Top of GIVEN DATA
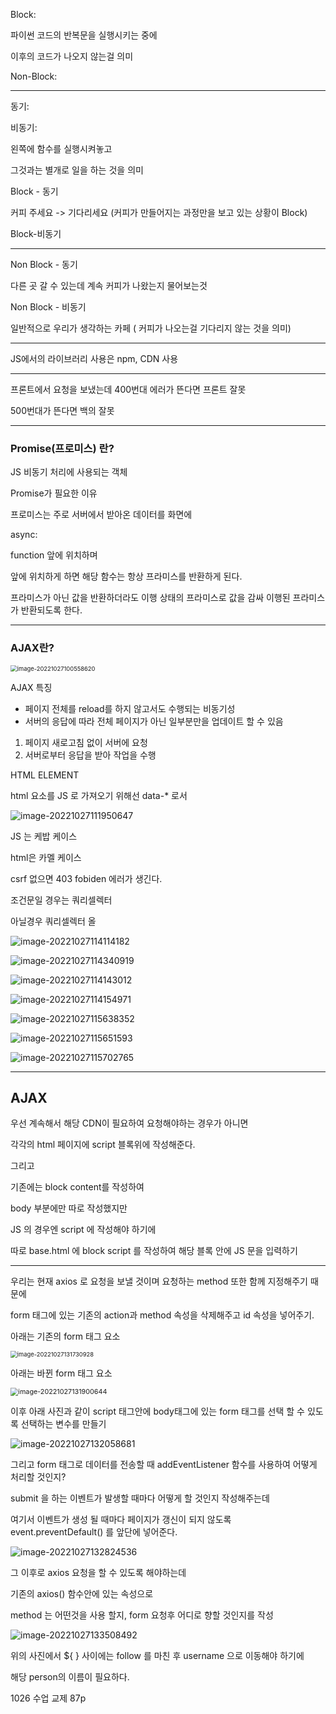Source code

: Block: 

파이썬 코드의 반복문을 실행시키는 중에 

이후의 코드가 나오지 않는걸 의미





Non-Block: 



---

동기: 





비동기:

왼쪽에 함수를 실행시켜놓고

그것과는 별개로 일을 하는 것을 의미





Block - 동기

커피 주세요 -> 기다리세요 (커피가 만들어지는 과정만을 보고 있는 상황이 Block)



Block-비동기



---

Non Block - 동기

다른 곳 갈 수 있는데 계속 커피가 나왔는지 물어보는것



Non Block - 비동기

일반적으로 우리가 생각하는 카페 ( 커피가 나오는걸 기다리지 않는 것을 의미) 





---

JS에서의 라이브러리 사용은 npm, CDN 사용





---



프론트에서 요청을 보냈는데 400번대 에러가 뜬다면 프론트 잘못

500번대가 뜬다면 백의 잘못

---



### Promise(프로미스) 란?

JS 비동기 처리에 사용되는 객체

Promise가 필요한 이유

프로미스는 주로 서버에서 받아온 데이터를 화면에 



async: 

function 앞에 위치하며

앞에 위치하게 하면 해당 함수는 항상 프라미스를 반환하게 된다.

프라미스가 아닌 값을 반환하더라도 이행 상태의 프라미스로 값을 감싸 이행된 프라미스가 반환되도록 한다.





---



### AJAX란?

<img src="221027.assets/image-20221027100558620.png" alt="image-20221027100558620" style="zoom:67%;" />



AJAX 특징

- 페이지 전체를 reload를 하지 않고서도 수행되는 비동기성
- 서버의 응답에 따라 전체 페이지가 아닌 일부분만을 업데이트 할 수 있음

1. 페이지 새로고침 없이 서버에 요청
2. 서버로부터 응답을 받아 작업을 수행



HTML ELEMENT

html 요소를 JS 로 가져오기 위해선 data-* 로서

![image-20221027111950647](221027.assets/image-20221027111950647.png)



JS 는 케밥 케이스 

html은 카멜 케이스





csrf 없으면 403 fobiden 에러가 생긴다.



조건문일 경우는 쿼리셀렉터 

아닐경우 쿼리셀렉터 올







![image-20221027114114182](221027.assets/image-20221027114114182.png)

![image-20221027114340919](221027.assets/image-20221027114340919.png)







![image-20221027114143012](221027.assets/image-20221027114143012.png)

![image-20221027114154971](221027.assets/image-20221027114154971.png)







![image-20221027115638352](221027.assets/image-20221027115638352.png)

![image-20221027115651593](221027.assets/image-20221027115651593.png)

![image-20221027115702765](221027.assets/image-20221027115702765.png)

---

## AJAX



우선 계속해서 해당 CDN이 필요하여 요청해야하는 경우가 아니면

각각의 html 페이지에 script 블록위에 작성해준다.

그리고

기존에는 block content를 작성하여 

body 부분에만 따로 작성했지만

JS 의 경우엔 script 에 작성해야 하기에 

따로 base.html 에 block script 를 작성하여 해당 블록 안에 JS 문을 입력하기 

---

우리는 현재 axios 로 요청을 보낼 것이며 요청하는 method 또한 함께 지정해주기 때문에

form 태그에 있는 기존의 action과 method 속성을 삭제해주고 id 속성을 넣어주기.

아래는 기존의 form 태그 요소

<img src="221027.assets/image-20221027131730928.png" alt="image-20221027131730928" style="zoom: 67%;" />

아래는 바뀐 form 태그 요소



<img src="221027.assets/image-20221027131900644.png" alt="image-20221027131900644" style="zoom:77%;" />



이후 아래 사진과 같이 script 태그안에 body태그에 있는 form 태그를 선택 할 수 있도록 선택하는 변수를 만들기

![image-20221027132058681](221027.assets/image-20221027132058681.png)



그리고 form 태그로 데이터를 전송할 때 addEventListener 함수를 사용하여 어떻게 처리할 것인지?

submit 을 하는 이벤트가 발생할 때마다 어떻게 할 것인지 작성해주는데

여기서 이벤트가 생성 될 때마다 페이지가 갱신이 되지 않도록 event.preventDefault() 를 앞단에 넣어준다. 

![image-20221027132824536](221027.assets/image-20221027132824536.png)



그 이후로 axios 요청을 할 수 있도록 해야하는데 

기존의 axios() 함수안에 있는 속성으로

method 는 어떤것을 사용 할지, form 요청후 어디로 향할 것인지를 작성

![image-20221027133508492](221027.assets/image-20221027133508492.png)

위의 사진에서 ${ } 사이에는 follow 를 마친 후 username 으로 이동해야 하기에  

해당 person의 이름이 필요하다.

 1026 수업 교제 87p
Bottom of GIVEN DATA
Top of GIVEN DATA
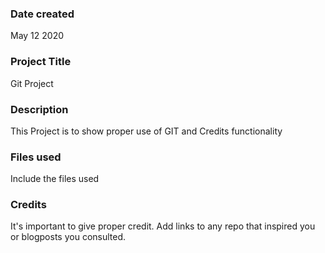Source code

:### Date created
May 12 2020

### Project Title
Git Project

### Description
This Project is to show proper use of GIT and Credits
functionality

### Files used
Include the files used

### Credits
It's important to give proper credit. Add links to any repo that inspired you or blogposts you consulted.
Bottom of GIVEN DATA
# TO DO
Looking at the listing above, which lines hold "style"? Copy every such line.

# TASK SOLUTION
<img src="221027.assets/image-20221027100558620.png" alt="image-20221027100558620" style="zoom:67%;" />
<img src="221027.assets/image-20221027131730928.png" alt="image-20221027131730928" style="zoom: 67%;" />
<img src="221027.assets/image-20221027131900644.png" alt="image-20221027131900644" style="zoom:77%;" />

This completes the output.